[EM] Honest equal-rank/truncation?

Kristofer Munsterhjelm km_elmet at t-online.de
Sat Jun 18 06:29:16 PDT 2022

A thought about how honest equal-rank might be defined. Earlier I've
said that a good way to define a honest ballot is to find a randomized
strategyproof system that induces it (e.g. Random Ballot for
single-mark, Random Pair for strict ranked, possibly some transformation
of Hay for VNM utility ballots).

How about this as a starting point?

"Random Approval": Voters provide Approval-style ballots. Choose a
ballot at random. If this ballot approves a single candidate, then elect
that candidate. Otherwise eliminate every non-approved candidate and
draw another ballot (without replacement). Ignore ballots only approving
eliminated candidates. If every ballot is visited, choose at random a
candidate from the winning set.

The optimal strategy seems to be to just designate your favorite, for
the same reason that it's optimal in Random Ballot. However, suppose
you've got a limited amount of time available and two candidates are
nearly equal. Then it might be worth it to equal-rank them (approve
both) instead of taking the effort to determine which candidate is ever
so slightly better than the other.

So according to this interpretation, honest equal-rank is an indication
that you don't know which of the candidates is better and/or it's not
worth the chance of getting it wrong.

This idea could presumably be extended to Random Pair with equal-rank.
Suppose that d[A,B] is true if more people rank A over B than vice
versa, i.e. it doesn't count equal-rankers at all (and if everybody
equal-ranks A and B, set it to true at random) Then similarly, if you
equal-rank A and B, you choose to let the other voters decide.
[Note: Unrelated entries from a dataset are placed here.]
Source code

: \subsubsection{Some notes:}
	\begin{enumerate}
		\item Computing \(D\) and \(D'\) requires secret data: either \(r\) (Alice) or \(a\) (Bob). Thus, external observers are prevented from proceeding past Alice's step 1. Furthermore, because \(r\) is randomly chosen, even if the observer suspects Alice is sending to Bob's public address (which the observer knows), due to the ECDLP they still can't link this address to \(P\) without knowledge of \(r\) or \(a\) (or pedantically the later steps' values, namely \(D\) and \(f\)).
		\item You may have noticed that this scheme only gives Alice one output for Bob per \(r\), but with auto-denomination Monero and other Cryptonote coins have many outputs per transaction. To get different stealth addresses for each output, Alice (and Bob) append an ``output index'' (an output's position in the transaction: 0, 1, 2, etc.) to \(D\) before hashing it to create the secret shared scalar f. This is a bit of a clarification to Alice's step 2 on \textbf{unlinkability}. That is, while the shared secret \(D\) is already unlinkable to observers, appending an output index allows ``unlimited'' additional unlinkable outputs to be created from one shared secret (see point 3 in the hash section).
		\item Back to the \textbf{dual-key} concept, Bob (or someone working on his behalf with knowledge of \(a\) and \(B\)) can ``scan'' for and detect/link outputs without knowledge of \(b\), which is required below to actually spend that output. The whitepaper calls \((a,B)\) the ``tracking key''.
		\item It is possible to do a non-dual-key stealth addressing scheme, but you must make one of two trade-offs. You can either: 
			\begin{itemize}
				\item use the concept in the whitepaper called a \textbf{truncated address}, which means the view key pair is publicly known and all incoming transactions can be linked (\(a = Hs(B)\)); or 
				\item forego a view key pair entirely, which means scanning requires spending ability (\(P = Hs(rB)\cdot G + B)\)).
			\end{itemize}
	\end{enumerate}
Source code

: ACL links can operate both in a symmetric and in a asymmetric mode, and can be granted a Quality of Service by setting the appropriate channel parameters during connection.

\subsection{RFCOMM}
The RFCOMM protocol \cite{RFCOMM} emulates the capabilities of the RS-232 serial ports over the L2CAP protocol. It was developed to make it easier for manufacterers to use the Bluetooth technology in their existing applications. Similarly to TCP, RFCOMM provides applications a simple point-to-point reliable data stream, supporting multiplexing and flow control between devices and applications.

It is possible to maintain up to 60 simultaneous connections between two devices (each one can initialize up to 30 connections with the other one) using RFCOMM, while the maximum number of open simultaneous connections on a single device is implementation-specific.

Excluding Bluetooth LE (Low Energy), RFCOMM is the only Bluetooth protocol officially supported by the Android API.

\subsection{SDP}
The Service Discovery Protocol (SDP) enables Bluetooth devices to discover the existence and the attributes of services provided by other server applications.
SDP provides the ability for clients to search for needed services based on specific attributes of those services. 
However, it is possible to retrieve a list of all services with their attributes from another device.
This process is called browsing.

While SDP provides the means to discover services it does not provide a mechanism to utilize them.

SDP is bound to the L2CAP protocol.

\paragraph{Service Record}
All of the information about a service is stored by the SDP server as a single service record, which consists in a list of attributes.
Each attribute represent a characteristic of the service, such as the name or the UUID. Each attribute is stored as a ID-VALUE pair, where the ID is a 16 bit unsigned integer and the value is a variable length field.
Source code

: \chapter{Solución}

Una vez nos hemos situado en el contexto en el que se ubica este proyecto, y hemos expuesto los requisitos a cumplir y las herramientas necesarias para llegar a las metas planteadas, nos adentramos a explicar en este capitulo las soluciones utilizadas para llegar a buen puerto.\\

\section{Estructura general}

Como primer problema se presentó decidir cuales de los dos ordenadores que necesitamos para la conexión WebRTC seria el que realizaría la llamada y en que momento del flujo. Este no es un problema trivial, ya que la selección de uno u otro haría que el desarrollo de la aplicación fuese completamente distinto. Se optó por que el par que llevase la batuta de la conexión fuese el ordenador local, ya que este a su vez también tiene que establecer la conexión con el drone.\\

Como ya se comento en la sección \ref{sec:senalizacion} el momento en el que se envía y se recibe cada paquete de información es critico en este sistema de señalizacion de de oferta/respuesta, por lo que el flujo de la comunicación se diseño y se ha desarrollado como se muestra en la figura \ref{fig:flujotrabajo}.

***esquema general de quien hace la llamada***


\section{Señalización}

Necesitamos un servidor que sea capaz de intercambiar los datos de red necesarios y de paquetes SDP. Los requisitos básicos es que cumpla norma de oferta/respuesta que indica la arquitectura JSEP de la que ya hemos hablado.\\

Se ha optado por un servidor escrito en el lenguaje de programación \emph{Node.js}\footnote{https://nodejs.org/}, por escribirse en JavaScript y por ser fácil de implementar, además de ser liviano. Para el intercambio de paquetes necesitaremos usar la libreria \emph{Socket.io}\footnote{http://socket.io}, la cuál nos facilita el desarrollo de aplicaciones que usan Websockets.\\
Perhaps there is a model similar to a Condorcet jury where jurors who
know that they don't know are better off equal-ranking two candidates
than trying to force an outcome. E.g. the certainty of getting the
comparison right is a function of time, you're time limited, and then
equal-ranking reduces the variance compared to just guessing. But then
again, if everybody did that, then the variance of a simple coin flip is
worse than the combined noisy guesses, which suggests your best ballot
depends on others', which isn't strategy-proof.

The simpler version for Approval is just "elect an approved candidate at
random". But that's harder to generalize to Random Pair.